_TRY IT_: In the entries below, find the line with "face-angles of these three edges is $\pi$." and the line with "are equal to". Return those two lines and all lines between them, exactly.

_STUDY MATERIAL_:

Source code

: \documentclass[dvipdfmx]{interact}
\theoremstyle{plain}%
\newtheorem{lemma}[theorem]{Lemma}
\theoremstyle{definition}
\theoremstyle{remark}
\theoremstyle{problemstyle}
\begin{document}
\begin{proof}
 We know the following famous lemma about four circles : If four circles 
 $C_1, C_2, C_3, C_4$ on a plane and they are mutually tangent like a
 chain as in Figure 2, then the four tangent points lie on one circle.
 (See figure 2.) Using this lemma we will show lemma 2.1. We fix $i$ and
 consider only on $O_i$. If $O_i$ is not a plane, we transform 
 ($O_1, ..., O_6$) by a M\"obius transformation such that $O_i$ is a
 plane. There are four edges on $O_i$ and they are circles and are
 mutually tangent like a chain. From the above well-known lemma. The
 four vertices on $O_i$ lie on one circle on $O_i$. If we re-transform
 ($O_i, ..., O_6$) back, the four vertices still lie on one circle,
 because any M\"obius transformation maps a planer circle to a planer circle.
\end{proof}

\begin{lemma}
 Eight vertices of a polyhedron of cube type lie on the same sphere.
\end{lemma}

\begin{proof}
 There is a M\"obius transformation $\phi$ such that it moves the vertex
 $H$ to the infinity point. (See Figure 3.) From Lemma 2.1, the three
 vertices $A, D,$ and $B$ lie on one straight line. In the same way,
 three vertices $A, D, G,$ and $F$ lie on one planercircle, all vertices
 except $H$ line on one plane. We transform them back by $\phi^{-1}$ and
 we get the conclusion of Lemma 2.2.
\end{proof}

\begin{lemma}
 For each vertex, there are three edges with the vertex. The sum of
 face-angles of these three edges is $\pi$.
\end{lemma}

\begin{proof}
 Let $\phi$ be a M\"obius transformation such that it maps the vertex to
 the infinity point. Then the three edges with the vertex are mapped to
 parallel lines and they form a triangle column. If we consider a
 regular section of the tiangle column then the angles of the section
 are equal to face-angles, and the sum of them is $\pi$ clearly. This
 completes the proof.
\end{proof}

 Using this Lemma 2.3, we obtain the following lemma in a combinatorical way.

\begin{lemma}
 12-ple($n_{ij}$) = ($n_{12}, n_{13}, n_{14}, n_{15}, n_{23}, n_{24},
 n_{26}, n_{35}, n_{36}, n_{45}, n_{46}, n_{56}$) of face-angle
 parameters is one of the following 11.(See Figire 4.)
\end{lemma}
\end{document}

_EXERCISE RESULT_:
 face-angles of these three edges is $\pi$.
\end{lemma}

\begin{proof}
 Let $\phi$ be a M\"obius transformation such that it maps the vertex to
 the infinity point. Then the three edges with the vertex are mapped to
 parallel lines and they form a triangle column. If we consider a
 regular section of the tiangle column then the angles of the section
 are equal to face-angles, and the sum of them is $\pi$ clearly. This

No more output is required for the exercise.